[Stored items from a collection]
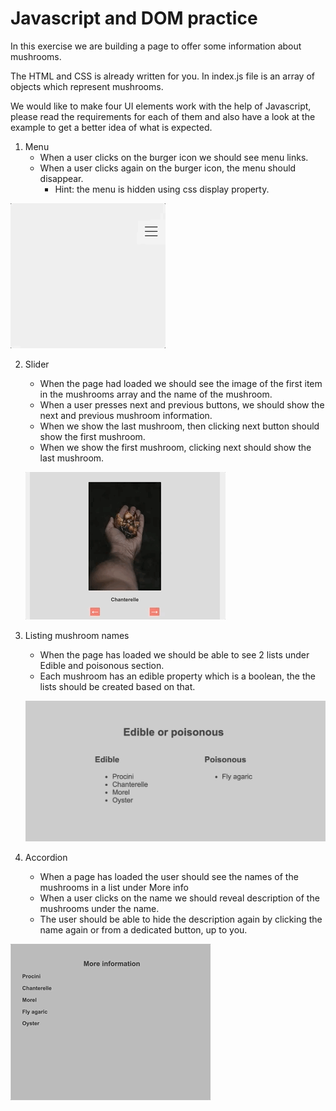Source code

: # Javascript and DOM practice

In this exercise we are building a page to offer some information about mushrooms. 

The HTML and CSS is already written for you. 
In index.js file is an array of objects which represent mushrooms. 

We would like to make four UI elements work with the help of Javascript, please read the requirements for each of them and also have a look at the example to get a better idea of what is expected.

1. Menu
    - When a user clicks on the burger icon we should see menu links.
    - When a user clicks again on the burger icon, the menu should disappear.
		- Hint: the menu is hidden using css display property.

![Example user interaction with menu](menu.gif "Example interaction with menu")

2. Slider
	- When the page had loaded we should see the image of the first item in the mushrooms array and the name of the mushroom. 
	- When a user presses next and previous buttons, we should show the next and previous mushroom information.
	- When we show the last mushroom, then clicking next button should show the first mushroom.
	- When we show the first mushroom, clicking next should show the last mushroom.

	![Example user interaction with slider](slider.gif "Example interaction with slider")

3. Listing mushroom names
	- When the page has loaded we should be able to see 2 lists under Edible and poisonous section. 
	- Each mushroom has an edible property which is a boolean, the the lists should be created based on that.

	![Lists](lists.png "Lists")

4. Accordion
	- When a page has loaded the user should see the names of the mushrooms in a list under More info
	- When a user clicks on the name we should reveal description of the mushrooms under the name.
	- The user should be able to hide the description again by clicking the name again or from a dedicated button, up to you. 

![Example user interaction with accordion](accordion.gif "Example interaction with accordion")





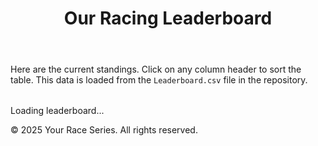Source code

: <!DOCTYPE html>
<html lang="en">
<head>
    <meta charset="UTF-8">
    <meta name="viewport" content="width=device-width, initial-scale=1.0">
    <title>Racing Series Leaderboard</title>
    <!-- Loads Tailwind CSS for styling -->
    <script src="https://cdn.tailwindcss.com"></script>
    <!-- Loads PapaParse to read the CSV file -->
    <script src="https://cdnjs.cloudflare.com/ajax/libs/PapaParse/5.4.1/papaparse.min.js"></script>
    <style>
        /* Ensures the Inter font is used */
        body {
            font-family: 'Inter', sans-serif;
        }
        /* Style for the sortable table headers */
        th.sortable {
            cursor: pointer;
            position: relative;
            user-select: none;
        }
        /* Arrows for sorting */
        th.sortable::after {
            content: ' \25B2'; /* Up arrow */
            position: absolute;
            right: 8px;
            opacity: 0.3;
        }
        th.sortable.desc::after {
            content: ' \25BC'; /* Down arrow */
        }
        th.sortable.asc::after {
            opacity: 1;
        }
    </style>
    <link rel="preconnect" href="https://fonts.googleapis.com">
    <link rel="preconnect" href="https://fonts.gstatic.com" crossorigin>
    <link href="https://fonts.googleapis.com/css2?family=Inter:wght@400;600;700&display=swap" rel="stylesheet">
</head>
<body class="bg-gray-100 p-4 md:p-8">
    <div class="max-w-7xl mx-auto bg-white rounded-lg shadow-xl overflow-hidden">
        <header class="bg-gray-800 text-white p-6">
            <h1 class="text-2xl md:text-3xl font-bold">Our Racing Leaderboard</h1>
        </header>        
        <main class="p-4 md:p-6">
            <p class="text-gray-700 mb-6">
                Here are the current standings. Click on any column header to sort the table.
                This data is loaded from the <code>Leaderboard.csv</code> file in the repository.
            </p>
            <!-- 
              DYNAMIC TABLE CONTAINER
              This div will hold the table generated from the CSV file.
            -->
            <div id="table-container" class="w-full overflow-x-auto rounded-lg border border-gray-300">
                <table id="leaderboard-table" class="w-full min-w-[1000px] text-left text-sm">
                    <!-- Table header will be generated by JavaScript -->
                    <thead class="bg-gray-100 text-gray-700 uppercase tracking-wider">
                    </thead>
                    <!-- Table body will be generated by JavaScript -->
                    <tbody class="divide-y divide-gray-200">
                    </tbody>
                </table>
            </div>
            <div id="loading-message" class="text-center p-8 text-gray-500">
                Loading leaderboard...
            </div>
        </main>        
        <footer class="p-6 bg-gray-50 border-t border-gray-200">
            <p class="text-center text-gray-500 text-sm">
                &copy; 2025 Your Race Series. All rights reserved.
            </p>
        </footer>
    </div>
    <script>
        document.addEventListener("DOMContentLoaded", () => {
            const tableElement = document.getElementById("leaderboard-table");
            const thead = tableElement.querySelector("thead");
            const tbody = tableElement.querySelector("tbody");
            const loadingMessage = document.getElementById("loading-message");
            let tableData = []; // To store the parsed data
            let sortColumn = 0; // Default sort column (Rank)
            let sortDirection = 'asc'; // Default sort direction
            /**
             * Fetches and parses the CSV file
             */
            function loadLeaderboard() {
                Papa.parse("Leaderboard.csv", {
                    download: true,
                    header: true,
                    skipEmptyLines: true,
                    complete: (results) => {
                        if (results.data && results.data.length > 0) {
                            tableData = results.data;
                            buildTable();
                            loadingMessage.style.display = 'none';
                            tableElement.style.display = 'table';
                        } else {
                            loadingMessage.textContent = "Could not load or parse leaderboard.csv.";
                            console.error("PapaParse errors:", results.errors);
                        }
                    },
                    error: (err) => {
                        loadingMessage.textContent = "Error fetching leaderboard.csv.";
                        console.error("Error fetching CSV:", err);
                    }
                });
            }
            /**
             * Builds the table header and body
             */
            function buildTable() {
                // Clear existing table content
                thead.innerHTML = "";
                tbody.innerHTML = "";
                // 1. Build Header
                const headers = Object.keys(tableData[0]);
                const headerRow = document.createElement("tr");
                headers.forEach((header, index) => {
                    const th = document.createElement("th");
                    th.textContent = header;
                    th.className = "p-4 font-semibold sortable";
                    th.dataset.colIndex = index;
                    // Add sorting class
                    if (index === sortColumn) {
                        th.classList.add(sortDirection);
                    }
                    // Add click event for sorting
                    th.addEventListener("click", () => handleSort(index));
                    headerRow.appendChild(th);
                });
                thead.appendChild(headerRow);
                // 2. Build Body
                tableData.forEach(row => {
                    const tr = document.createElement("tr");
                    tr.className = "hover:bg-gray-50";
                    headers.forEach(header => {
                        const td = document.createElement("td");
                        td.textContent = row[header];
                        td.className = "p-4";
                        tr.appendChild(td);
                    });
                    tbody.appendChild(tr);
                });
            }
            /**
             * Handles the logic for sorting the table
             */
            function handleSort(columnIndex) {
                // Toggle direction if clicking the same column
                if (columnIndex === sortColumn) {
                    sortDirection = sortDirection === 'asc' ? 'desc' : 'asc';
                } else {
                    sortColumn = columnIndex;
                    sortDirection = 'asc';
                }
                const headerKey = Object.keys(tableData[0])[sortColumn];
                // Sort the data
                tableData.sort((a, b) => {
                    const valA = a[headerKey];
                    const valB = b[headerKey];
                    // Try to sort as numbers first
                    const numA = parseFloat(valA);
                    const numB = parseFloat(valB);
                    let comparison = 0;
                    if (!isNaN(numA) && !isNaN(numB)) {
                        comparison = numA - numB; // Number comparison
                    } else {
                        comparison = valA.localeCompare(valB); // String comparison
                    }
                    return sortDirection === 'asc' ? comparison : -comparison;
                });
                // Re-build the table with sorted data
                buildTable();
            }
            // Initial load
            tableElement.style.display = 'none'; // Hide table until data is loaded
            loadLeaderboard();
        });
    </script>
</body>
</html>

▶ [Work item]:
Only lines of the data holding the word "addEventListener" go in the answer. Please copy each of them.

▶ [Answer box]:
        document.addEventListener("DOMContentLoaded", () => {
                    th.addEventListener("click", () => handleSort(index));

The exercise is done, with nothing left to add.